During my online wanderings I stumbled on this article by Candace Ganger, How I Lost and Found My Writing Groove. I enjoy stories with a personal perspective to them that’s moulded by experience, but this title in particular made me stop, as have others capping stories on the same subject.
“…the dream I’d always had, no matter what distracted me along the way, was to be an author. I’m talking NYT bestselling, critically-acclaimed, buzz-worthy kind of author. The kind of writer whose words stick with you long after you’ve finished the last page… It was more than a dream. It was my lifeline.”
I studied journalism for my first university degree, and on the first day one of the professors said all (aspiring) journalists wanted to be writers. He was neither a nice person nor a good professor, but that was a sentence that stuck with me, because I had been wondering myself whether that was true, and whether it was true for me. The conclusion I came up with was that maybe not all of them wanted to be writers, but everyone who envisioned themselves in journalism obviously wanted to be an author, to have their name attached to a storytelling result with words or images. As for me, well…still lots of thoughts on that one.
A few years later I had one of those unexpected, but hey-I-feel-this-way-too-only-I-kept-it-to-myself-until-now conversations with a mentor who had the gift of people wanting to be near him. Due to this gift of his we got to talking about writing, and since he had studied some subjects similar to mine at university, some shared views led to him observing that “writing a book” is probably on the list of most people from these academic fields, whether at the front or at the back of their minds. Most likely true, or at least statistically valid, says my general observation. While journalists certainly receive the tools to someday be able to put a book together, and academic influences sometimes predispose, writing something finished that you want to go out in to the world is by no means a predictable process. And lastly it depends on the person themselves.
Bottom line, there are a lot and a lot and a lot of people out there who think about this.
Candace Ganger depicts how she started to climb the writing ladder and later arrived at a major blockage due to a string of disappointing experiences culminating in the loss of her agent. She describes natural feelings and how she ultimately won her writing spark back: “So I picked myself back up, and I wrote. A grocery list. A short story. Anything to get my groove back. And one day, when the tears dried up and the devastation all faded, I got it.”
Simple words that echoed and made me remember. They are true.
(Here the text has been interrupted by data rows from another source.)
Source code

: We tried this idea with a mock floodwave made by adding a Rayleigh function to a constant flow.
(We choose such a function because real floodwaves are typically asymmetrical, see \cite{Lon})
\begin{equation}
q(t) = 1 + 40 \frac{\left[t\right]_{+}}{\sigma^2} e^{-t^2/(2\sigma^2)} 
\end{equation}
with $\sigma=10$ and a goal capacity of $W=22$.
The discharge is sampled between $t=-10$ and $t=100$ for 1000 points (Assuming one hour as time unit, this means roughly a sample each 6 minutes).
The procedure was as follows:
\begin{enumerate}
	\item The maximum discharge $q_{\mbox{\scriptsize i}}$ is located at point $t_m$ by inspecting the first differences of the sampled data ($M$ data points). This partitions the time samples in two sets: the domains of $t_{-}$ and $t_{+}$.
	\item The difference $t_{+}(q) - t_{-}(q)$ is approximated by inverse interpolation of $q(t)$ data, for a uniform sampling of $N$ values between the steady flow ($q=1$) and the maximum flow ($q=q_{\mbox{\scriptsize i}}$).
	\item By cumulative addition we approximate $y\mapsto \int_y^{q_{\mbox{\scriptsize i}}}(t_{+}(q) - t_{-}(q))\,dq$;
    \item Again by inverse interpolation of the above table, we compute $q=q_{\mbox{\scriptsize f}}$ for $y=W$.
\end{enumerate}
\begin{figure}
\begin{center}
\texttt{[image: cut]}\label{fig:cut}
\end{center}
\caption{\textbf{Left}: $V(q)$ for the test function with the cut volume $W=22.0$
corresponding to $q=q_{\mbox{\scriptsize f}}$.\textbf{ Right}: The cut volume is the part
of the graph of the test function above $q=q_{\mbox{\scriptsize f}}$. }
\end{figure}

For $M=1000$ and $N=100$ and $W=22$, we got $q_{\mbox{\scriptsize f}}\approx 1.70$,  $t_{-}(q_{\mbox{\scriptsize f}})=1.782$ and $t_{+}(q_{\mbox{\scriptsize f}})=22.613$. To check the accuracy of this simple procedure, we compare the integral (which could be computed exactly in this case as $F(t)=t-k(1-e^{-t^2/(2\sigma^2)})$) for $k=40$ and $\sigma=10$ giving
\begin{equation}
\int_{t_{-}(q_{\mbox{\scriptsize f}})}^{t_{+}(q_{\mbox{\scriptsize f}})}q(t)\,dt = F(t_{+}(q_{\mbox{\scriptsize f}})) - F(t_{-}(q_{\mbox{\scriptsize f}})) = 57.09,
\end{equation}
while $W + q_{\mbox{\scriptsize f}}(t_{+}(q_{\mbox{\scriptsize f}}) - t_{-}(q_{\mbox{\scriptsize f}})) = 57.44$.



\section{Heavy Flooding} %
Because while I am only starting out, there was a time when I stopped writing, or stopped doing what represented to me that I was writing, at the level I was at that moment in life. Things were not like they were before. What used to come effortlessly wouldn’t. Trying to come up with ideas felt like a chore and only discouraged me. Discipline felt out of reach. The words that did come felt only wrong. And worst of all, the process of writing did not excite or take me away like it used to. Guilt was followed by mounting terror – was this it?
My epiphany was there all along, though, waiting to happen. I was detailing the above Angst in a journal, and then it hit me. I was sitting in an armchair in this very moment, writing. The notebook was almost full and I was worried the last page would not be enough to record what was flowing from my heart in to my pen. A half-finished list of books I wanted to buy, along with birthday present ideas for friends lay on the nightstand, and I remembered the scores of daily emails and messages I never stopped exchanging with family despite “not writing”. The family, by the way, just let me get on with things at my own pace. I still jotted random things down on scraps of paper and ran out of pens. Why did it take so long to realize? I guess I needed to sort through other things occupying my brain. Maybe for once that took up the space and energy otherwise used for coming up with stories or posts. But once it was done, it was over with, and it gave the writing experience a new depth, and me hopefully a new courage. Even if sometimes I was the only one reading what I came up with.
I had never stopped and realizing that fact was like a breath of fresh air after being inside too long.